I personally (on ocassion) visit a hindu temple near the toronto airport (6815 Professional Court, mississauga). There is another temple on the same road and a number of church variants. This temple is pretty big (or so I used to think, because this proposed sikh temple will dwarf it). There is a huge influx of people from far away. If you dig deeper in Google Maps, you will find that the area allocated is far far away from anything residential. The dead end road is inhabited by other places of worship, and a few industrial buildings. I always end up parking at the industrial building opposite the temple because there is no space on important festivals. On Weekdays, you cannot do park on reserved industrial lots and have to park further away and walk to the place. If this were a residential area, I would feel sorry for the residents. Somebody got things right with the location, and I suspect it is both the city and the temple management.

The Hindu temple in Ottawa is in a secluded area. Closer to home, I have visited a temple on Bridge st in waterloo. Again it borders a industrial building and there is nothing on the other side of the road. The famous SV temple in pittsburgh sits on top a secluded hill many miles outside the city. There are actually people from ontario who drive this temple in pittsburgh. I dont want to clutter this email with other example here and in the US, but I have never seen a big temple the middle of single family homes. The reason is simple: these big places of worship are few in number, and there are thousands of people who want to visit.
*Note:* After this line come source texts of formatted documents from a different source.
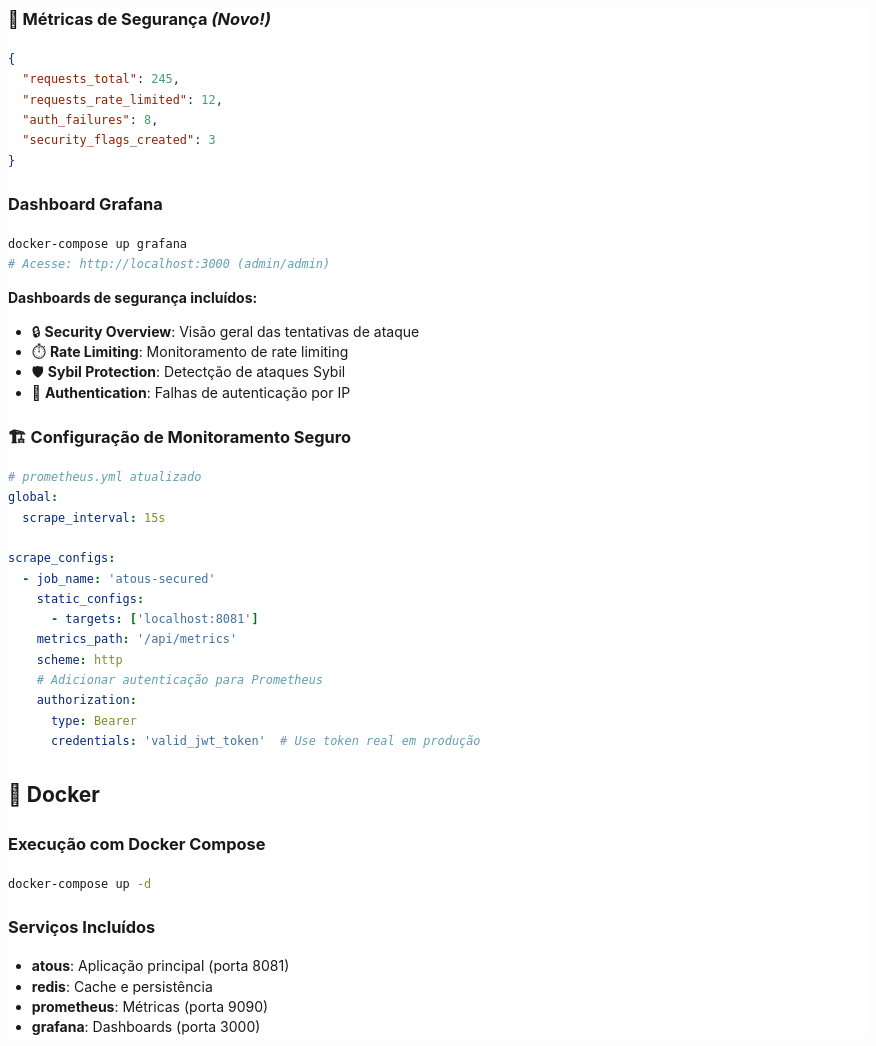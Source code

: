 ### **🚨 Métricas de Segurança** *(Novo!)*

```json
{
  "requests_total": 245,
  "requests_rate_limited": 12,
  "auth_failures": 8,
  "security_flags_created": 3
}
```

### Dashboard Grafana
```bash
docker-compose up grafana
# Acesse: http://localhost:3000 (admin/admin)
```

**Dashboards de segurança incluídos:**
- 🔒 **Security Overview**: Visão geral das tentativas de ataque
- ⏱️ **Rate Limiting**: Monitoramento de rate limiting
- 🛡️ **Sybil Protection**: Detectção de ataques Sybil
- 🔐 **Authentication**: Falhas de autenticação por IP

### 🏗️ Configuração de Monitoramento Seguro

```yaml
# prometheus.yml atualizado
global:
  scrape_interval: 15s

scrape_configs:
  - job_name: 'atous-secured'
    static_configs:
      - targets: ['localhost:8081']
    metrics_path: '/api/metrics'
    scheme: http
    # Adicionar autenticação para Prometheus
    authorization:
      type: Bearer
      credentials: 'valid_jwt_token'  # Use token real em produção
```

## 🐳 Docker

### Execução com Docker Compose
```bash
docker-compose up -d
```

### Serviços Incluídos
- **atous**: Aplicação principal (porta 8081)
- **redis**: Cache e persistência
- **prometheus**: Métricas (porta 9090)
- **grafana**: Dashboards (porta 3000)
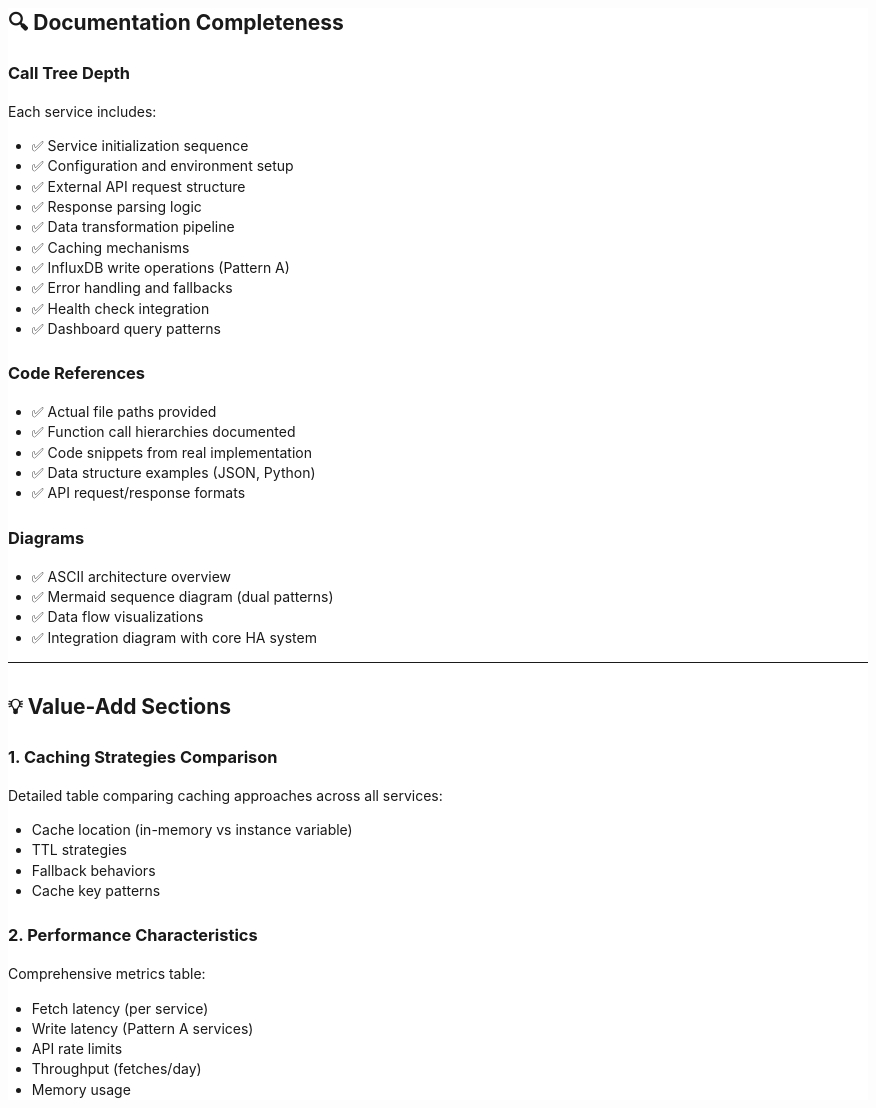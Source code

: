 
## 🔍 Documentation Completeness

### Call Tree Depth

Each service includes:
- ✅ Service initialization sequence
- ✅ Configuration and environment setup
- ✅ External API request structure
- ✅ Response parsing logic
- ✅ Data transformation pipeline
- ✅ Caching mechanisms
- ✅ InfluxDB write operations (Pattern A)
- ✅ Error handling and fallbacks
- ✅ Health check integration
- ✅ Dashboard query patterns

### Code References

- ✅ Actual file paths provided
- ✅ Function call hierarchies documented
- ✅ Code snippets from real implementation
- ✅ Data structure examples (JSON, Python)
- ✅ API request/response formats

### Diagrams

- ✅ ASCII architecture overview
- ✅ Mermaid sequence diagram (dual patterns)
- ✅ Data flow visualizations
- ✅ Integration diagram with core HA system

---

## 💡 Value-Add Sections

### 1. Caching Strategies Comparison
Detailed table comparing caching approaches across all services:
- Cache location (in-memory vs instance variable)
- TTL strategies
- Fallback behaviors
- Cache key patterns

### 2. Performance Characteristics
Comprehensive metrics table:
- Fetch latency (per service)
- Write latency (Pattern A services)
- API rate limits
- Throughput (fetches/day)
- Memory usage
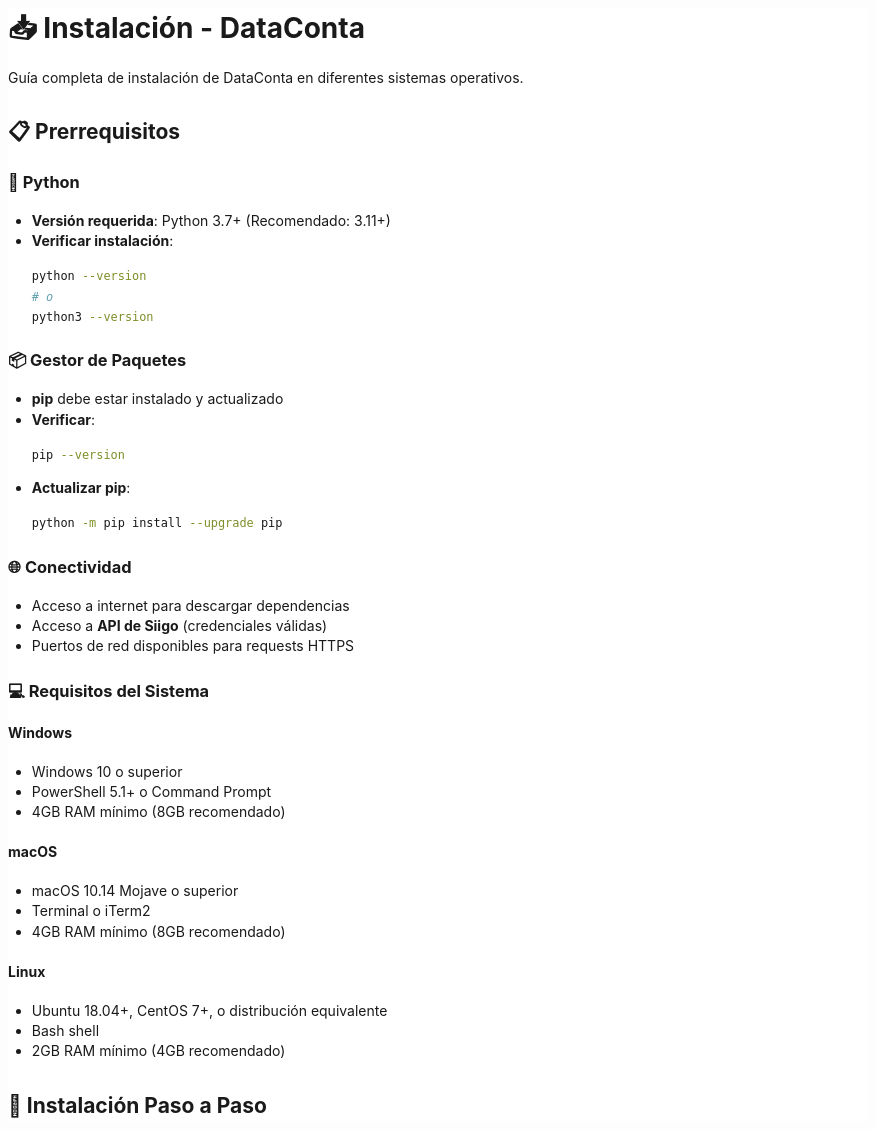 # 📥 Instalación - DataConta

Guía completa de instalación de DataConta en diferentes sistemas operativos.

## 📋 Prerrequisitos

### 🐍 **Python**
- **Versión requerida**: Python 3.7+ (Recomendado: 3.11+)
- **Verificar instalación**: 
  ```bash
  python --version
  # o
  python3 --version
  ```

### 📦 **Gestor de Paquetes**
- **pip** debe estar instalado y actualizado
- **Verificar**: 
  ```bash
  pip --version
  ```
- **Actualizar pip**: 
  ```bash
  python -m pip install --upgrade pip
  ```

### 🌐 **Conectividad**
- Acceso a internet para descargar dependencias
- Acceso a **API de Siigo** (credenciales válidas)
- Puertos de red disponibles para requests HTTPS

### 💻 **Requisitos del Sistema**

#### **Windows**
- Windows 10 o superior
- PowerShell 5.1+ o Command Prompt
- 4GB RAM mínimo (8GB recomendado)

#### **macOS**
- macOS 10.14 Mojave o superior
- Terminal o iTerm2
- 4GB RAM mínimo (8GB recomendado)

#### **Linux**
- Ubuntu 18.04+, CentOS 7+, o distribución equivalente
- Bash shell
- 2GB RAM mínimo (4GB recomendado)

## 🚀 Instalación Paso a Paso
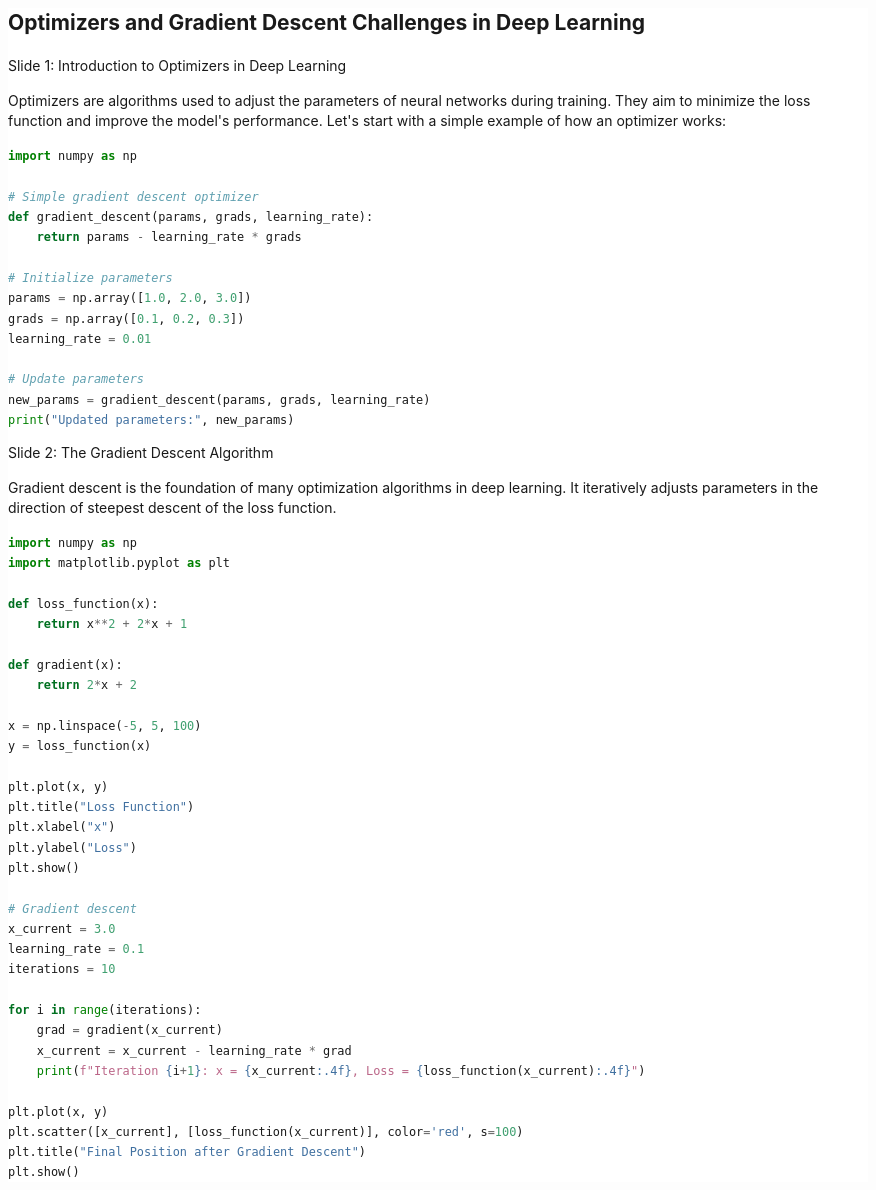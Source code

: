 ## Optimizers and Gradient Descent Challenges in Deep Learning
Slide 1: Introduction to Optimizers in Deep Learning

Optimizers are algorithms used to adjust the parameters of neural networks during training. They aim to minimize the loss function and improve the model's performance. Let's start with a simple example of how an optimizer works:

```python
import numpy as np

# Simple gradient descent optimizer
def gradient_descent(params, grads, learning_rate):
    return params - learning_rate * grads

# Initialize parameters
params = np.array([1.0, 2.0, 3.0])
grads = np.array([0.1, 0.2, 0.3])
learning_rate = 0.01

# Update parameters
new_params = gradient_descent(params, grads, learning_rate)
print("Updated parameters:", new_params)
```

Slide 2: The Gradient Descent Algorithm

Gradient descent is the foundation of many optimization algorithms in deep learning. It iteratively adjusts parameters in the direction of steepest descent of the loss function.

```python
import numpy as np
import matplotlib.pyplot as plt

def loss_function(x):
    return x**2 + 2*x + 1

def gradient(x):
    return 2*x + 2

x = np.linspace(-5, 5, 100)
y = loss_function(x)

plt.plot(x, y)
plt.title("Loss Function")
plt.xlabel("x")
plt.ylabel("Loss")
plt.show()

# Gradient descent
x_current = 3.0
learning_rate = 0.1
iterations = 10

for i in range(iterations):
    grad = gradient(x_current)
    x_current = x_current - learning_rate * grad
    print(f"Iteration {i+1}: x = {x_current:.4f}, Loss = {loss_function(x_current):.4f}")

plt.plot(x, y)
plt.scatter([x_current], [loss_function(x_current)], color='red', s=100)
plt.title("Final Position after Gradient Descent")
plt.show()
```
I dont think anyone travels to a different city to go to a church on sundays. there are more than a hundred churches in Guelph. This is not going to be like your small neighbourhood church. This is big, and there will be a continuous influx of people from surrounding areas. The mega structure will rise like a behemoth in front of Goodwin drive. The parking backflow is a genuine concern. Noise is a major concern. Overall congestion will greatly increase. This is not fearfongering, or religious discrimination, it is just a fact. It will happen because I have seen it.

The biggest Sikh temple in Ontario is located at Dixie road in mississauga. This is not a residential area either. It attracts tens of thousands of visitors, and the place is literally swamped with people on important dates. The proposed construction at Clair Road will be smaller than this, but still end up as one of the largest Sikh temples in Canada. Many Sikhs from south eastern ontario will understandably end up coming to the Clair rd temple instead, making this a high traffic area. People in and west of Milton dont really want to drive into “bad traffic” Mississauga. I would do the same.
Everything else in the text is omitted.